Questa tecnica viene riconosciuta per il periodo del Castelperoniano nel Paleolitico superiore.

Molto simile alla percussione diretta organica, come dimostrato dalla sperimentazione che dimostra come i prodotti presentino delle caratteristiche simili.

La tecnica si è sviluppata per la produzione di piccole lame leggere e rettilinee.

PERCUSSIONE INDIRETTA

La percussione indiretta appare durante il Mesolitico recente per il débitage laminare.

Viene chiamata indiretta poichè tra il blocco da scheggiare e il percussore vi è un utensile intermediario che riceve il colpo dal percussore. Questo utensile viene chiamato punch (scalpello) o chasse-lame  ed è rappresentato da un pezzo di materia dura animale.

Questa tecnica offre un nuovo grado di libertà per quel che riguarda il controllo dei parametri dinamici: la lunghezza e la curvatura del chasse-lame sono adattate al modulo dei prodotti ricercati.

PERCUSSIONE SU INCUDINE

Tecnica riconosciuta nel periodo Clactoniano (circa 800000 anni fa) che sfrutta un’incudine naturale come un grosso blocco di pietra inglobato nella terra. Il blocco deve essere solido perchè esso deve dare il colpo per lo stacco della scheggia.

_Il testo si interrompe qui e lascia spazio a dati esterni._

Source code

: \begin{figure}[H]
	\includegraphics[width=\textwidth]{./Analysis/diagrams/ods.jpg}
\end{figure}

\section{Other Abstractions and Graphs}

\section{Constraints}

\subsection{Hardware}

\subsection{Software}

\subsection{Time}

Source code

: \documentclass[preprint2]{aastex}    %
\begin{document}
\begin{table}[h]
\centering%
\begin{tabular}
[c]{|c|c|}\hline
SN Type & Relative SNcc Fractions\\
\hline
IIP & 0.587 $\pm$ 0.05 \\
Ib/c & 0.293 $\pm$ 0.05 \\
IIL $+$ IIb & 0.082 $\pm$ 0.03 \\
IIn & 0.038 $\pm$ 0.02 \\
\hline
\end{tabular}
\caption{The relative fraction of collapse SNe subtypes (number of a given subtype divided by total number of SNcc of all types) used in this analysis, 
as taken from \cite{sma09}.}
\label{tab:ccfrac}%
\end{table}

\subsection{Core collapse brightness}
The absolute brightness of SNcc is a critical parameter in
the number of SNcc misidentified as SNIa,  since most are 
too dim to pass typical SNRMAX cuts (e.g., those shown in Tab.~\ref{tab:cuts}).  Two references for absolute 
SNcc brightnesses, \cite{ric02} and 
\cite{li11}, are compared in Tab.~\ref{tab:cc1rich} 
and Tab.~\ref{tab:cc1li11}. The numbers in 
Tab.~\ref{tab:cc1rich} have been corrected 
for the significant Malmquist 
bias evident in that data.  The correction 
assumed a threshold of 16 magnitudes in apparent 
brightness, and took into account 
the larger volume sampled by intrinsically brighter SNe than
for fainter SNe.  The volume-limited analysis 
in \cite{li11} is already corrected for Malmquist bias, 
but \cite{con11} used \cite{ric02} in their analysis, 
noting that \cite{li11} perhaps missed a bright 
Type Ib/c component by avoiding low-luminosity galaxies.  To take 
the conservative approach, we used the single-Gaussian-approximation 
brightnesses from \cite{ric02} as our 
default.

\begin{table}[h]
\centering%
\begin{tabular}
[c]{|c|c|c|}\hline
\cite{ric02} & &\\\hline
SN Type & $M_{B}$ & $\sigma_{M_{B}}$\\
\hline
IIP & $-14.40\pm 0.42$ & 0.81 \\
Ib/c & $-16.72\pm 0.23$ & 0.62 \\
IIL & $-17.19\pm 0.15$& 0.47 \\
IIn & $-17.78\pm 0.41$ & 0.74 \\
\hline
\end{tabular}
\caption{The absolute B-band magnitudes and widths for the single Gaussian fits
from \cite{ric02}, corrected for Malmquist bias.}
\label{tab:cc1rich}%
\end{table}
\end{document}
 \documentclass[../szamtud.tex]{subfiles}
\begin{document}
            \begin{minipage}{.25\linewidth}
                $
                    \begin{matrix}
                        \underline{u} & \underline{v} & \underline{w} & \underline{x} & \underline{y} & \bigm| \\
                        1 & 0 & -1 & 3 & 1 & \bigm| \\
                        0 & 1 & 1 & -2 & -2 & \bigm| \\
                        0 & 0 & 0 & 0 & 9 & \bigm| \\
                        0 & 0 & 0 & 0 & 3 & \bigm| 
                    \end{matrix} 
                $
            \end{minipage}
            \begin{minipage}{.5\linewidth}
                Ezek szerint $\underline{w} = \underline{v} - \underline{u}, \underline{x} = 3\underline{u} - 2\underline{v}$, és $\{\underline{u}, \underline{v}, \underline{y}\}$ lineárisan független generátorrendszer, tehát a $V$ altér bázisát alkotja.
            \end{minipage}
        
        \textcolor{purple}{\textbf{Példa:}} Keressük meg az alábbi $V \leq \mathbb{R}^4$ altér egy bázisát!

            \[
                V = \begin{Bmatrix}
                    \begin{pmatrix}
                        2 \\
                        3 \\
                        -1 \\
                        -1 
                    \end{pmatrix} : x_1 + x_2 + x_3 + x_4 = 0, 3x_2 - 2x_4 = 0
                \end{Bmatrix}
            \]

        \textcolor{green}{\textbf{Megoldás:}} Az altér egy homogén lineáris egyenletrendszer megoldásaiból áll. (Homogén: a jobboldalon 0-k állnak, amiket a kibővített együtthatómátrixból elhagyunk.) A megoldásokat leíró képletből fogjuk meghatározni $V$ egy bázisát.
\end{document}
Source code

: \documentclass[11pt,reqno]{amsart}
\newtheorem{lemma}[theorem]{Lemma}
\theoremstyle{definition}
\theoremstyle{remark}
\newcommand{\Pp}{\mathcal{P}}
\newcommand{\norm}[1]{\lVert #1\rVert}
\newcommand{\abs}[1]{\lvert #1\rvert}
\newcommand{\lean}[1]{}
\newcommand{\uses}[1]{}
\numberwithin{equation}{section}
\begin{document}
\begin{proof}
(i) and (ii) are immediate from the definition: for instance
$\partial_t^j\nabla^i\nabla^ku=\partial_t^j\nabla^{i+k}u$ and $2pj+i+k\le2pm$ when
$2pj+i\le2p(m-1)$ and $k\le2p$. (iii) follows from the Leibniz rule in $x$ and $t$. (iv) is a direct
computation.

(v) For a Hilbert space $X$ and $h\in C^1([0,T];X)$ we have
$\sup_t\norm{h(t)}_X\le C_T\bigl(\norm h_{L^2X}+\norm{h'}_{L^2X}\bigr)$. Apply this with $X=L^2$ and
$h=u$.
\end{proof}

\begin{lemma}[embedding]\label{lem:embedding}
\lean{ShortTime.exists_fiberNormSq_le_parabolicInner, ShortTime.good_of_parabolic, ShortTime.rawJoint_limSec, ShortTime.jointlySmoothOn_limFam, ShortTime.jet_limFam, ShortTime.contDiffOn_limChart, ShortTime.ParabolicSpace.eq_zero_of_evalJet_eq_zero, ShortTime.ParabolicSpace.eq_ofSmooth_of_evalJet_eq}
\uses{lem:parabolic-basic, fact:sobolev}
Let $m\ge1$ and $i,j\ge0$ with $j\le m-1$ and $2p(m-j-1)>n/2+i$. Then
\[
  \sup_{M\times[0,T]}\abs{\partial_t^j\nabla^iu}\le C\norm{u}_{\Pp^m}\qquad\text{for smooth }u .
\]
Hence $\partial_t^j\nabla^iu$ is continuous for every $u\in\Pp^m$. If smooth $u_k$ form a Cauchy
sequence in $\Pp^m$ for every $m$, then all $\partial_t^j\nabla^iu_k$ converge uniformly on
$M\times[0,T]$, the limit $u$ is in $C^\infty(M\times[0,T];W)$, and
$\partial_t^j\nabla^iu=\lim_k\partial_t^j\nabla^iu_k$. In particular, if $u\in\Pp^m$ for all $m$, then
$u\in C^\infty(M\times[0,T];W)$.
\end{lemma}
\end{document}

Quindi in questa tecnica il blocco di materia prima viene battuto direttamente su un’altra pietra.

PERCUSSIONE BIPOLARE

Tecnica abbastanza antica, riconosciuta anche nel sito di Gran Dolina datato a 800000 anni fa.

Questa tecnica prevede l’utilizzo di un’incudine, sempre rappresentata da un grosso masso incastrato nella terra, ma, un altro colpo viene dato da un’altra estremità.

Infatti, con questa tecnica, il blocco di materia prima è in mezzo tra incudine e percussore, ricevendo quindi due colpi: uno è il colpo dato dal percussore, l’altro è il contraccolpo ricevuto dall’incudine.

PRESSIONE

L’utilizzo della pressione permette inoltre un lavoro molto preciso e delicato, riducendo notevolmente il rischio di fatturazione del pezzo durante la lavorazione.

Questa tecnica si sviluppa a partire dal Paleolitico superiore, e viene utilizzata sia per il débitage di piccole lamelle sia per il ritocco di alcuni utensili.

Con l’aiuto di una bacchetta in corno di cervide o in osso, eventualmente immanicata, è possibile staccare delle piccole schegge di ritocco o lamelle (in seguito attaccate su punte di propulsori alfine di infliggere alla selvaggina ferite più sanguinolente).